Felix ist verschwunden. Seit ein paar Monaten ist er in Kambodscha unterwegs. Nun gibt es seit ca. zwei Wochen kein Lebenszeichen mehr von ihm, weder bei seinem Freund, dem Erzähler des Romans, noch bei seiner Mutter hat er sich gemeldet. Diese ist es auch, die den Freund nun auffordert, Felix zu suchen, wobei es sich dabei auch ein Stück weit um emotionale Erpressung handelt. So kann der Freund nicht anders, obwohl ihm eigentlich überhaupt nicht danach ist, und er auch nicht der Typ dafür ist, allein so weit weg und ins Ungewisse zu reisen. Zurück lässt er seine Freundin Lea, die vergeblich versucht, ihn von seinem Vorhaben abzubringen. Sie ist nicht nur deshalb dagegen, weil sie ihren Freund vermissen wird, sondern auch, weil sie Felix schon gut kennengelernt hat und glaubt, dass er manipulativ ist und ihrem Freund eigentlich nicht guttut.

In abwechselnden Kapiteln erfahren wir einerseits, was der Ich-Erzähler auf seiner Reise in Kambodscha erlebt und lesen andererseits von der Freundschaft der beiden, die in ihrer Kindheit angefangen hat. Schon immer war es eine ungleiche Freundschaft, auch Phasen der Funkstille hat es gegeben, doch letztlich hat die Freundschaft bis heute gehalten. In Kambodscha reist der Erzähler zunächst in das Hostel, aus dem Felix sein letztes Lebenszeichen gegeben hat und versucht dann mit Hilfe der Menschen dort herauszufinden, wo es den Freund hin verschlagen hat. So begegnet er Leuten, denen er sonst wahrscheinlich nie begegnet wäre und muss wiederholt über seinen Schatten springen.

„Dschungel“ von Friedemann Karig ist eine Reise in den Dschungel Kambodschas einerseits, und wenn man so will, in den Dschungel der Kindheit und Jugend andererseits.

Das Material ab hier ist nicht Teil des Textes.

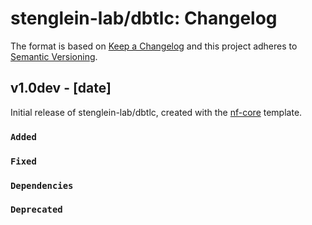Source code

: # stenglein-lab/dbtlc: Changelog

The format is based on [Keep a Changelog](https://keepachangelog.com/en/1.0.0/)
and this project adheres to [Semantic Versioning](https://semver.org/spec/v2.0.0.html).

## v1.0dev - [date]

Initial release of stenglein-lab/dbtlc, created with the [nf-core](https://nf-co.re/) template.

### `Added`

### `Fixed`

### `Dependencies`

### `Deprecated`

Die Reise geht also in zwei Richtungen, immer auf der Suche nach Antworten auf Fragen, die der Erzähler sich im Zusammenhang mit Felix, aber auch dem eigenen Leben stellt. Die beiden haben sehr unterschiedliche Vorstellungen davon, wie sie leben wollen. Felix träumt von einer Art Aussteigerleben, für das der Ich-Erzähler eigentlich nicht gemacht ist.

Karig gelingt es gut, die Hitze und die Atmosphäre, in der sich die Backpacker in Kambodscha befinden, zum Ausdruck zu bringen. Es sind junge Leute aus aller Welt, die von einem einfachen Leben träumen, mit Drogen experimentieren und möglichst nicht an Morgen denken wollen. Menschen, die es sich aber auf der anderen Seite leisten können, um die halbe Welt zu fliegen und dabei genau genommen selbst zu einem Teil des Klimaproblems werden, das sie doch eigentlich bekämpfen bzw. eher noch hinter sich lassen wollen.

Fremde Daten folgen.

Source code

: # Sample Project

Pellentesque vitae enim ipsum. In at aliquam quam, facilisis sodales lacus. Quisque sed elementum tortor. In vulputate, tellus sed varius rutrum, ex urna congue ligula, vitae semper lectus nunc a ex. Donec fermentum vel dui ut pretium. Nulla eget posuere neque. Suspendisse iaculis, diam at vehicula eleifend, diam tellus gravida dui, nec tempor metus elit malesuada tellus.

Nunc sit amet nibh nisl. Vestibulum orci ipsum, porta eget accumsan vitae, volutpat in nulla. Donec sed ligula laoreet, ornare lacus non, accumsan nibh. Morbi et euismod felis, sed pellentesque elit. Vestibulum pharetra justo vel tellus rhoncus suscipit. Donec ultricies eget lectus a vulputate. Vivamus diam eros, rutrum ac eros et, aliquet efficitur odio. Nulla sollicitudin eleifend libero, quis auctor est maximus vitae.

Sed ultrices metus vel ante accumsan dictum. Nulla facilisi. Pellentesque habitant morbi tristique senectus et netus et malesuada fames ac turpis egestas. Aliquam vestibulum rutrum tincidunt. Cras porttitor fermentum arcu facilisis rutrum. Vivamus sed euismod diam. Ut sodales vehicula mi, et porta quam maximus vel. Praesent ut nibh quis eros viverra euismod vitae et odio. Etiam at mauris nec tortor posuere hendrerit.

Auch die Freundschaft zwischen den beiden Freunden schildert der Autor auf packende Weise. Er arbeitet viel mit Cliffhängern an den Enden der jeweiligen Kapitel, reizt das vielleicht ein bisschen zu sehr aus, ich habe es aber nicht als unangenehm empfunden, da die jeweiligen Situationen doch meist recht schnell aufgelöst wurden und die Geschichte stets schnell weiter erzählt wurde.

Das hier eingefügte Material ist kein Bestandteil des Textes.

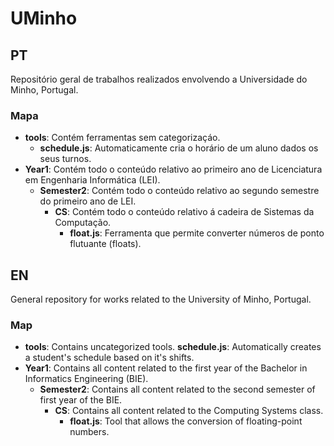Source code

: # UMinho

## PT
Repositório geral de trabalhos realizados envolvendo a Universidade do Minho, Portugal.

### Mapa
- **tools**: Contém ferramentas sem categorizaçáo.
  - **schedule.js**: Automaticamente cria o horário de um aluno dados os seus turnos.
- **Year1**: Contém todo o conteúdo relativo ao primeiro ano de Licenciatura em Engenharia Informática (LEI).
  - **Semester2**: Contém todo o conteúdo relativo ao segundo semestre do primeiro ano de LEI.
    - **CS**: Contém todo o conteúdo relativo á cadeira de Sistemas da Computação.
      - **float.js**: Ferramenta que permite converter números de ponto flutuante (floats).

## EN
General repository for works related to the University of Minho, Portugal.

### Map
- **tools**: Contains uncategorized tools.
  **schedule.js**: Automatically creates a student's schedule based on it's shifts.
- **Year1**: Contains all content related to the first year of the Bachelor in Informatics Engineering (BIE).
  - **Semester2**: Contains all content related to the second semester of first year of the BIE.
    - **CS**: Contains all content related to the Computing Systems class.
      - **float.js**: Tool that allows the conversion of floating-point numbers.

Mag sein, dass der Ich-Erzähler sich ab und zu ein bisschen zu sehr in seinen Betrachtungen verliert, dass er zuweilen am Kitsch vorbeischrammt. Mich hat das alles nicht gestört, da „Dschungel“ mich gepackt und unterhalten hat, mich entführt hat in eine andere Welt, in einer Zeit, in der man nur gedanklich verreisen kann und mich hineingezogen hat in ein ungesundes Beziehungsgeflecht. So ist „Dschungel“ ein durchaus überzeugendes Debüt, ein Roman über Freundschaft, Beziehungen und über das Erwachsenwerden.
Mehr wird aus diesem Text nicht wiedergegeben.